1ère partie - Les éléments de bilan du processus des OMD

Pour l’AMCP, ces éléments sont principalement :

1. Des points d’avancée caractérisés par :
→ La définition par la communauté internationale d’objectifs partagés par tous les États, à partir d’une déclaration ambitieuse qui visait à l’éradication de la pauvreté et affirmait : « Nous ne ménagerons aucun effort pour délivrer nos semblables – hommes, femmes et enfants – de la misère, phénomène abject et déshumanisant qui touche actuellement plus d’un milliard de personnes.

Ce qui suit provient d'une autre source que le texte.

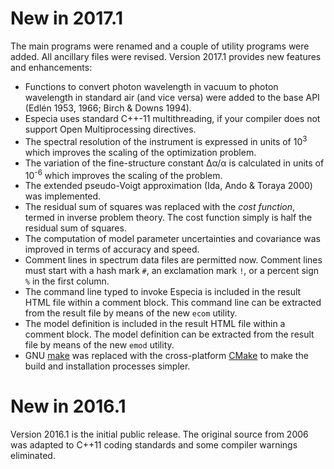 # New in 2017.1

The main programs were renamed and a couple of utility programs were
added. All ancillary files were revised. Version 2017.1 provides new
features and enhancements:

* Functions to convert photon wavelength in vacuum to photon wavelength
in standard air (and vice versa) were added to the base API (Edlén 1953,
1966; Birch & Downs 1994).
* Especia uses standard C++-11 multithreading, if your compiler does
not support Open Multiprocessing directives.
* The spectral resolution of the instrument is expressed in units of
10<sup>3</sup> which improves the scaling of the optimization problem.
* The variation of the fine-structure constant Δα/α is calculated in
units of 10<sup>-6</sup> which improves the scaling of the problem.
* The extended pseudo-Voigt approximation (Ida, Ando &
Toraya 2000) was implemented.
* The residual sum of squares was replaced with the *cost function*,
termed in inverse problem theory. The cost function simply is half the
residual sum of squares.
* The computation of model parameter uncertainties and covariance was
improved in terms of accuracy and speed.
* Comment lines in spectrum data files are permitted now. Comment lines
must start with a hash mark `#`, an exclamation mark `!`, or a percent
sign `%` in the first column.
* The command line typed to invoke Especia is included in the result HTML
file within a comment block. This command line can be extracted from the
result file by means of the new `ecom` utility.
* The model definition is included in the result HTML file within a comment
block. The model definition can be extracted from the result file by means
of the new `emod` utility.
* GNU [make](https://www.gnu.org/software/make/) was replaced with the
cross-platform [CMake](https://cmake.org) to make the build and installation
processes simpler.

# New in 2016.1

Version 2016.1 is the initial public release. The original source from 2006
was adapted to C++11 coding standards and some compiler warnings eliminated.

Nous sommes résolus à faire du droit au développement une réalité pour tous et à mettre l’humanité entière à l’abri du besoin. » ;
→ Le recul en chiffres bruts de la pauvreté dans le monde – bien que principalement dû au développement de quelques États émergents ;
→ Une amélioration notable dans certains secteurs (santé, éducation, lutte contre la pandémie de VIH/Sida) ;
→ Des objectifs concrets et mesurables qui ont permis de créer une pression sur les États ;
→ L’impact des OMD dans la définition des politiques nationales de lutte contre la pauvreté et d’accès aux services essentiels ;
→ La mobilisation de financements nationaux et internationaux pour le développement ;
→ L’impact manifeste de ce calendrier international sur les médias et sur les mobilisations de la société civile.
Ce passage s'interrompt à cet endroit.